At the start of this month, I had the pleasure of finally seeing one of the most innovative British bands of the last decade; the ever-evolving Wild Beasts. A product of rural Cumbria, you would not have expected the new album Boy King to have emerged from the playful chaos of 2006 track, ‘Brave Bulging Buoyant Clairvoyants’. This is reflected by the set list on this tour which doesn’t include a single track from the Kendal lads’ debut, Limbo, Panto. The new electronic-influenced tracks are more mature both stylistically, and in content, as they are united by the running theme of masculinity. Boy King isn’t the product of a sudden plunge into synth however, as this element had been creeping into Wild Beasts’ sound for some time, and so the new tracks blend well with those from the last three records when performed live.
"The contrast between Hayden’s falsetto and Tom Fleming’s deep tone is my favourite thing about this band"
If you were looking for a band that was the polar opposite of the Black Metal and Pop-fuelled Wild Beasts of today, it would be opening act, Money. The highlight of their set was the fact that one track was actually entitled ‘A Cocaine Christmas And An Alcoholic’s New Year’. Lead singer Jamie Lee ordered the Newcastle crowd to ‘shut the fuck up’ as he tried to set a hushed tone for what I can only describe as ‘A Fairytale of New York’ for someone wanting to throw themselves under a bus.

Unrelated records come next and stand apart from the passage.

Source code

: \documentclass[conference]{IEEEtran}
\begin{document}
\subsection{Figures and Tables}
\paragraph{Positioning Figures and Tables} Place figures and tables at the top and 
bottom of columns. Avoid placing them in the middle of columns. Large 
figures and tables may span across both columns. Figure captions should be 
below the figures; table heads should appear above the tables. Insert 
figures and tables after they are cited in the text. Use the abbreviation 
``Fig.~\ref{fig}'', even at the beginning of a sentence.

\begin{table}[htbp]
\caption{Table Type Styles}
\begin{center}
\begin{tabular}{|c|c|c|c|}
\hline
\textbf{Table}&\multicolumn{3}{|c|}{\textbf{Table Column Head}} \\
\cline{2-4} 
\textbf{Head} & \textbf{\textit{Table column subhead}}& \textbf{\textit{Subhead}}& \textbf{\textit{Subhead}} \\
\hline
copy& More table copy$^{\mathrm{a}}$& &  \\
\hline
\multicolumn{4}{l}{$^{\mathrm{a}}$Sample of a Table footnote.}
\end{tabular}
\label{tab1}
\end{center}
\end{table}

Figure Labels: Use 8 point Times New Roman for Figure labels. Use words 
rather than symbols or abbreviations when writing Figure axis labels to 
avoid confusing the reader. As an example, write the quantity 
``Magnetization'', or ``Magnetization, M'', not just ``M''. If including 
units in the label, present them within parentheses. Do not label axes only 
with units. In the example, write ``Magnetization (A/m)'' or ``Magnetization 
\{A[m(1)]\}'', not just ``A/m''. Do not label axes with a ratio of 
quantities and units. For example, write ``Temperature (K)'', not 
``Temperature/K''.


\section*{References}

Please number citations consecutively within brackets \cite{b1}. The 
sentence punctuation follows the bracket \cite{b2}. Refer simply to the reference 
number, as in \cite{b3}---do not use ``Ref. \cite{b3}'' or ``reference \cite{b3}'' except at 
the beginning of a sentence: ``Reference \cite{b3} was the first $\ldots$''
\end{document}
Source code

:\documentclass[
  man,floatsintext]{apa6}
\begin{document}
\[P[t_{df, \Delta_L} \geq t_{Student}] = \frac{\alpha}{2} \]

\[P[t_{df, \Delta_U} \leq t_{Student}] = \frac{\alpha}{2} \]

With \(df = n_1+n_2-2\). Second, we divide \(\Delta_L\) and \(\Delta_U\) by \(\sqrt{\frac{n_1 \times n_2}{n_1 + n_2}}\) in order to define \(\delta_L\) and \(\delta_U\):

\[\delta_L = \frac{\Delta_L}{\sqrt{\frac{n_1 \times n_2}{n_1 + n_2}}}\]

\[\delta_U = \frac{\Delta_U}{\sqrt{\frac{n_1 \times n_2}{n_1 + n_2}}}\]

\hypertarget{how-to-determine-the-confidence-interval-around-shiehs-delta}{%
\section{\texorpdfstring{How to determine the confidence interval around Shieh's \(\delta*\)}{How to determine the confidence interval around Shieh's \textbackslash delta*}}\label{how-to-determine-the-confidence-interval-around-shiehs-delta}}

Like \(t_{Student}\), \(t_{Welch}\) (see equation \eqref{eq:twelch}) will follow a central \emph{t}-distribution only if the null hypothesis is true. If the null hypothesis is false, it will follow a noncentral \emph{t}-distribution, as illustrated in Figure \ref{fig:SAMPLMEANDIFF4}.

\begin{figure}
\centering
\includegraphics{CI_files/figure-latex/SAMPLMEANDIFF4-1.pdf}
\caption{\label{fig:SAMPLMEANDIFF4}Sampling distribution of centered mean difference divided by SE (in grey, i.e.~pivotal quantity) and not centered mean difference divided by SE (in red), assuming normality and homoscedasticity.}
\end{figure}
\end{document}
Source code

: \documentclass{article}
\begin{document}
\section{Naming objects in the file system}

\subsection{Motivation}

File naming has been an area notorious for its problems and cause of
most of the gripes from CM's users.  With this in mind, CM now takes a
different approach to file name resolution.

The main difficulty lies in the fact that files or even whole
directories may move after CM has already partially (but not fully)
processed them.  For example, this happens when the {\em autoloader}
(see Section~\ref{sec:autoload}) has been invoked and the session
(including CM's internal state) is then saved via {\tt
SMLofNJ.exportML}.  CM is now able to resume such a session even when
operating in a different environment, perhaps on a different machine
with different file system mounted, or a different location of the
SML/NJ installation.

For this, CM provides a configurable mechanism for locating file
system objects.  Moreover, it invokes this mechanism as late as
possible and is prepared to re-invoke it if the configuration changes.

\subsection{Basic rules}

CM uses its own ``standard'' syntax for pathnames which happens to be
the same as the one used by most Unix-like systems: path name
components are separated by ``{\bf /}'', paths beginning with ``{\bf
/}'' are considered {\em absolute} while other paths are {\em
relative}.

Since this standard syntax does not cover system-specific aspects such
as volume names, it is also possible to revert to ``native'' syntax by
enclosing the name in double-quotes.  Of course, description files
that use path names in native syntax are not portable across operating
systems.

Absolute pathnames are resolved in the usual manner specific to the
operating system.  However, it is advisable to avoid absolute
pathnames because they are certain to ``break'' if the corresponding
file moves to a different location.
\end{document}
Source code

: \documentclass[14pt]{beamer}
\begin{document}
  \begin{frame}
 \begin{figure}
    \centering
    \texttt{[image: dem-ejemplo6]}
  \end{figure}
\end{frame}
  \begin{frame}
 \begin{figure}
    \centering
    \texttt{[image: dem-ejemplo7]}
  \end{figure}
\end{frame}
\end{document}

And if you weren’t wanting to do that before Money’s set, you will have been by the time it was over. Their last album is fittingly called Suicide Songs, and my friend aptly labelled them ‘Mumford and Sons in an emo phase’.
It felt like an eternity had passed from the time the lights dimmed to the time Wild Beasts actually took to the stage, but it wasn’t an unbearable wait. The void was filled by Liz Fraser’s ‘voice of God’ echoing through the venue on This Mortal Coil’s cover of Song To The Siren, which gave way to a surge of electronic sound accompanying the bands entrance. They launched right into new track ‘Big Cat’ with a confident swagger, giving off the impression that they don’t need to prove the worth of their new album to anyone. Boy King is so good it doesn’t need promo, and for this reason the set list was peppered with the signature jittery drumming of older tracks like ‘We Still Got The Taste Dancin’ On Our Tongues’ and ‘Bed of Nails’.

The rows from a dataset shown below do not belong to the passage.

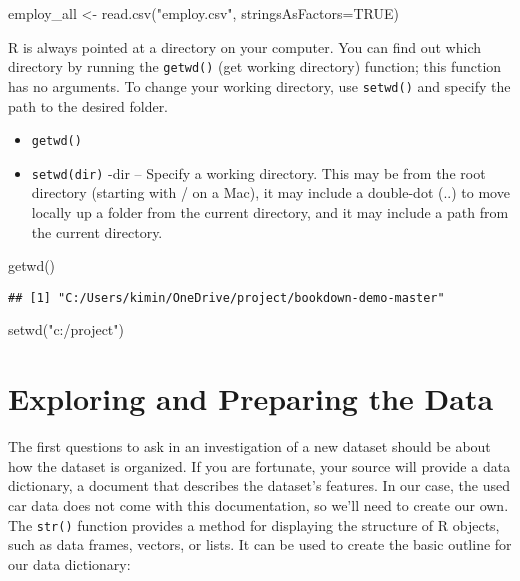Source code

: \documentclass[
]{book}
\newenvironment{Shaded}{\begin{snugshade}}{\end{snugshade}}
\newcommand{\AttributeTok}[1]{\textcolor[rgb]{0.77,0.63,0.00}{#1}}
\newcommand{\ConstantTok}[1]{\textcolor[rgb]{0.00,0.00,0.00}{#1}}
\newcommand{\FunctionTok}[1]{\textcolor[rgb]{0.00,0.00,0.00}{#1}}
\newcommand{\NormalTok}[1]{#1}
\newcommand{\OtherTok}[1]{\textcolor[rgb]{0.56,0.35,0.01}{#1}}
\newcommand{\StringTok}[1]{\textcolor[rgb]{0.31,0.60,0.02}{#1}}
\providecommand{\tightlist}{%
  \setlength{\itemsep}{0pt}\setlength{\parskip}{0pt}}
\begin{document}
\begin{Shaded}
\begin{Highlighting}[]
\NormalTok{employ\_all }\OtherTok{\textless{}{-}} \FunctionTok{read.csv}\NormalTok{(}\StringTok{"employ.csv"}\NormalTok{, }\AttributeTok{stringsAsFactors=}\ConstantTok{TRUE}\NormalTok{)}
\end{Highlighting}
\end{Shaded}

R is always pointed at a directory on your computer. You can find out which directory by running the \texttt{getwd()} (get working directory) function; this function has no arguments. To change your working directory, use \texttt{setwd()} and specify the path to the desired folder.

\begin{itemize}
\tightlist
\item
  \texttt{getwd()}
\item
  \texttt{setwd(dir)}
  -dir -- Specify a working directory. This may be from the root directory (starting with / on a Mac), it may include a double-dot (..) to move locally up a folder from the current directory, and it may include a path from the current directory.
\end{itemize}

\begin{Shaded}
\begin{Highlighting}[]
\FunctionTok{getwd}\NormalTok{()}
\end{Highlighting}
\end{Shaded}

\begin{verbatim}
## [1] "C:/Users/kimin/OneDrive/project/bookdown-demo-master"
\end{verbatim}

\begin{Shaded}
\begin{Highlighting}[]
\FunctionTok{setwd}\NormalTok{(}\StringTok{"c:/project"}\NormalTok{)}
\end{Highlighting}
\end{Shaded}

\hypertarget{exploring-and-preparing-the-data}{%
\section{Exploring and Preparing the Data}\label{exploring-and-preparing-the-data}}

The first questions to ask in an investigation of a new dataset should be about
how the dataset is organized. If you are fortunate, your source will provide a data
dictionary, a document that describes the dataset's features. In our case, the used
car data does not come with this documentation, so we'll need to create our own.
The \texttt{str()} function provides a method for displaying the structure of R objects,
such as data frames, vectors, or lists. It can be used to create the basic outline for our data dictionary:
\end{document}
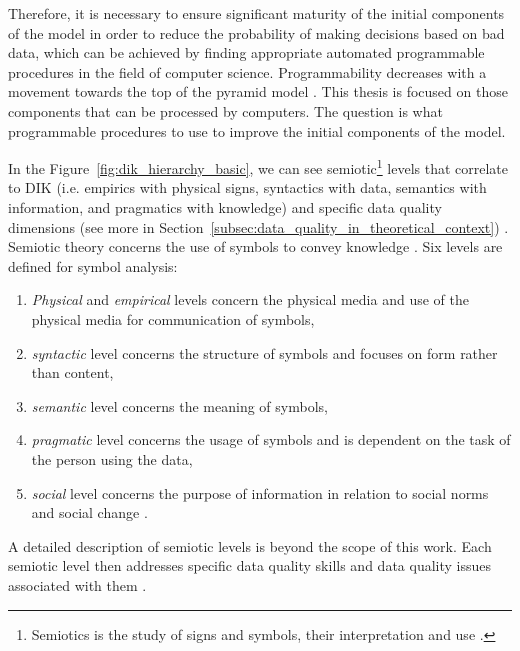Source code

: 			Therefore, it is necessary to ensure significant maturity of the initial components of the model in order to reduce the probability of making decisions based on bad data, which can be achieved by finding appropriate automated programmable procedures in the field of computer science. Programmability decreases with a movement towards the top of the pyramid model \cite{Huang2018}. This thesis is focused on those components that can be processed by computers. The question is what programmable procedures to use to improve the initial components of the model.
			
			In the Figure~\ref{fig:dik_hierarchy_basic}, we can see semiotic\footnote{Semiotics is the study of signs and symbols, their interpretation and use \cite{Huang2018}.} levels that correlate to DIK (i.e. empirics with physical signs, syntactics with data, semantics with information, and pragmatics with knowledge) and specific data quality dimensions (see more in Section~\ref{subsec:data_quality_in_theoretical_context}) \cite{Huang2018}. Semiotic theory concerns the use of symbols to convey knowledge \cite{Shanks1998}. Six levels are defined for symbol analysis:
						
			\begin{enumerate}
				\item \emph{Physical} and \emph{empirical} levels concern the physical media and use of the physical media for communication of symbols, 
				\item \emph{syntactic} level concerns the structure of symbols and focuses on form rather than content,
				\item \emph{semantic} level concerns the meaning of symbols,
				\item \emph{pragmatic} level concerns the usage of symbols and is dependent on the task of the person using the data,
				\item \emph{social} level concerns the purpose of information in relation to social norms and social change \cite{Shanks1998} \cite{Huang2018}.
			\end{enumerate}					 
			 
			 A detailed description of semiotic levels is beyond the scope of this work. Each semiotic level then addresses specific data quality skills and data quality issues associated with them \cite{Huang2018} .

One of the most notable features of Wild Beasts’ progression is that dreamboat, Hayden Thorpe has reigned in his harsh growl of the band’s formative years, lulling us instead on newer tracks. The contrast between Hayden’s falsetto and Tom Fleming’s deep tone is my favourite thing about this band, and this shines through live, with Tom’s repeated lyric, ‘boy, what you running from’ on ‘Lion’s Share’ choking me up.
"They launched right into new track ‘Big Cat’ with a confident swagger"

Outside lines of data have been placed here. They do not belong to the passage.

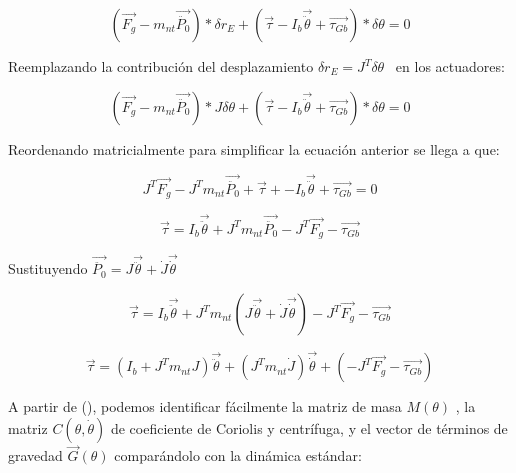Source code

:                  \[  \left( \overrightarrow{F_{g}}-m_{nt}\overrightarrow{\ddot{P_{0}}} \right) \ast \delta r_{E}+  \left( \overrightarrow{ \tau}-I_{b}\overrightarrow{\ddot{ \theta }}+\overrightarrow{ \tau_{Gb}} \right) \ast \delta  \theta =0 \] 
                
                Reemplazando la contribución del desplazamiento  \(  \delta r_{E}=J^{T} \delta  \theta  \) \  en los actuadores:
                
                 \[  \left( \overrightarrow{F_{g}}-m_{nt}\overrightarrow{\ddot{P_{0}}} \right) \ast J \delta  \theta +  \left( \overrightarrow{ \tau}-I_{b}\overrightarrow{\ddot{ \theta }}+\overrightarrow{ \tau_{Gb}} \right) \ast \delta  \theta =0 \] 
                
                Reordenando matricialmente para simplificar la ecuación anterior se llega a que: 
                
                 \[ J^{T}\overrightarrow{F_{g}}-J^{T}m_{nt}\overrightarrow{\ddot{P_{0}}}+\overrightarrow{ \tau}+-I_{b}\overrightarrow{\ddot{ \theta }}+\overrightarrow{ \tau_{Gb}}=0 \] 
                
                 \[ \overrightarrow{ \tau}=I_{b}\overrightarrow{\ddot{ \theta }}+J^{T}m_{nt}\overrightarrow{\ddot{P_{0}}}- J^{T}\overrightarrow{F_{g}}-\overrightarrow{ \tau_{Gb}} \] 
                
                Sustituyendo  \( \overrightarrow{\ddot{P_{0}}}=J\overrightarrow{\ddot{ \theta }}+\dot{J}\overrightarrow{\dot{ \theta }} \) 
                
                 \[ \overrightarrow{ \tau}=I_{b}\overrightarrow{\ddot{ \theta }}+J^{T} m_{nt}  \left( J\overrightarrow{\ddot{ \theta }}+\dot{J} \overrightarrow{\dot{ \theta }} \right) - J^{T}\overrightarrow{F_{g}}-\overrightarrow{ \tau_{Gb}} \] 
                
                 \[ \overrightarrow{ \tau}= \left( I_{b}+J^{T} m_{nt} J \right) \overrightarrow{\ddot{ \theta }}+ \left( J^{T} m_{nt}\dot{J} \right)  \overrightarrow{\dot{ \theta }}+ \left( - J^{T}\overrightarrow{F_{g}}-\overrightarrow{ \tau_{Gb}} \right)  \] 
                
                A partir de (), podemos identificar fácilmente la matriz de masa  \( M \left(  \theta  \right)  \) , la matriz  \( C \left(  \theta ,\dot{ \theta } \right)  \)  de coeficiente de Coriolis y centrífuga, y el vector de términos de gravedad  \( \overrightarrow{G} \left(  \theta  \right)  \)  comparándolo con la dinámica estándar:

A personal highlight was the outro of ‘Wanderlust’ from Present Tense, the momentum building as Hayden uttered the lyric ‘don’t confuse with someone who gives a fuck’ over and over, motivated by the beat of the track. Small scale repetition does wonders for Wild Beasts live, but this isn’t a band who repeat themselves between albums, as variety ran throughout this gig. Their encore embodied this, comprised of an electric performance of ‘Get My Bang’, fun fan-favourite ‘All The King’s Men’, and ‘Celestial Creatures’, which entranced the crowd into a still submission with an in-crowd serenade from Hayden. Hayden’s tender treatment of the Northumbria Uni audience could be owed to his support of Newcastle United, a factor which I hope now makes Wild Beasts visit the North East more often.